When nearly 170 people died across two northern Indian states in a scorching heatwave, a team of AP journalists made the organization the first among international media outlets to file the news.
The heatwave struck India’s two most populous states of Uttar Pradesh and Bihar over the weekend and into Monday.
AP reporter Biswajeet Banerjee in Uttar Pradesh sent in the first story on Saturday when at least 34 people had died as the state sweltered under the severe heat. Newsperson Aijaz Hussein worked with Banerjee to file the story quickly, and the two of them — with inputs from Indrajeet Singh in Bihar — followed up with an update on Sunday, when 96 people had died across both states. Nearly 170 people had died by Monday evening.
Video journalist Piyush Nagpal and photojournalist Rajesh Kumar Singh were already in Uttar Pradesh’s Lalitpur district for a feature on heat commissioned by the Climate team when this news came in. Chief photographer Manish Swarup quickly reacted and made the decision to deploy them to Ballia district, the epicenter of the crisis.

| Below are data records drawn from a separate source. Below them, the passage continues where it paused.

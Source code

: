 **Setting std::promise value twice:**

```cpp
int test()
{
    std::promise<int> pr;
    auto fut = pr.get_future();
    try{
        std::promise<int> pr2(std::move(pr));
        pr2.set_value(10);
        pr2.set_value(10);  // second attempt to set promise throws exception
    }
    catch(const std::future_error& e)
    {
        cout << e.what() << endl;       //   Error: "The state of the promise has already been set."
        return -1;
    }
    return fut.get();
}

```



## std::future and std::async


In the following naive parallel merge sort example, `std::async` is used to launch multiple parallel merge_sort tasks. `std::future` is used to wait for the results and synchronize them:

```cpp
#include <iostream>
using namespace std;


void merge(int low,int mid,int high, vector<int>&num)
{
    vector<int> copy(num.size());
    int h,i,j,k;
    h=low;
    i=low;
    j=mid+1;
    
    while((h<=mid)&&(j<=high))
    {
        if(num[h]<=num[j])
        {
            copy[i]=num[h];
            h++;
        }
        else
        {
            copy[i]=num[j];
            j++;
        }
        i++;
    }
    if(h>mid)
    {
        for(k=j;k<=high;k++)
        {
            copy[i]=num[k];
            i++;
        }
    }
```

The smart planning and quick coordination paid off: By Monday morning, Nagpal and Singh were on the ground in Ballia after a grueling car journey of 800 kilometers that took all night. Once there, they worked through the searing heat to file powerful video and photos that depicted a grim situation. The visuals showed overwhelmed health workers and a hospital struggling to accommodate the rising number of sick residents being wheeled in on stretchers.
Sibi Arasu, the Climate newsperson in South Asia in Bengaluru, worked closely with Nagpal and Singh to elevate the text story to show the chaotic scenes inside the main hospital, with families and doctors scrambling as many patients needed urgent attention. The hospital had no working air conditioners, and cooling units were not working properly due to power being cut. The district’s morgue was full, forcing some families to take the bodies of their relatives home instead.
Arasu also brought his expertise to the story, highlighting the effects of climate change on extreme weather events like this one.
The AP was the first international outlet to file on the heatwave over the weekend. The national press had a few stories, but none yet in the global newspapers or outlets. Reuters, for example, filed its first story two days after the AP.
AP’s coverage remained competitive on Monday, with fresh details and quotes from on the ground as well as swift updates on the death toll. The AP stories on the heatwave, including text and photos, were picked up widely by outlets including The Washington Post, Al Jazeera, ABC News, The Guardian, Sky News, and The Economic Times in India. The Washington Post, which picked up all three AP stories, also widely cited AP reporting — quotes from officials, on-the-ground details and photos from Nagpal and Singh — in its own stand-alone story on Monday.
For powerful ground reporting under challenging conditions and swift reporting on key developments, the AP team earns Best of the Week — Second Winner.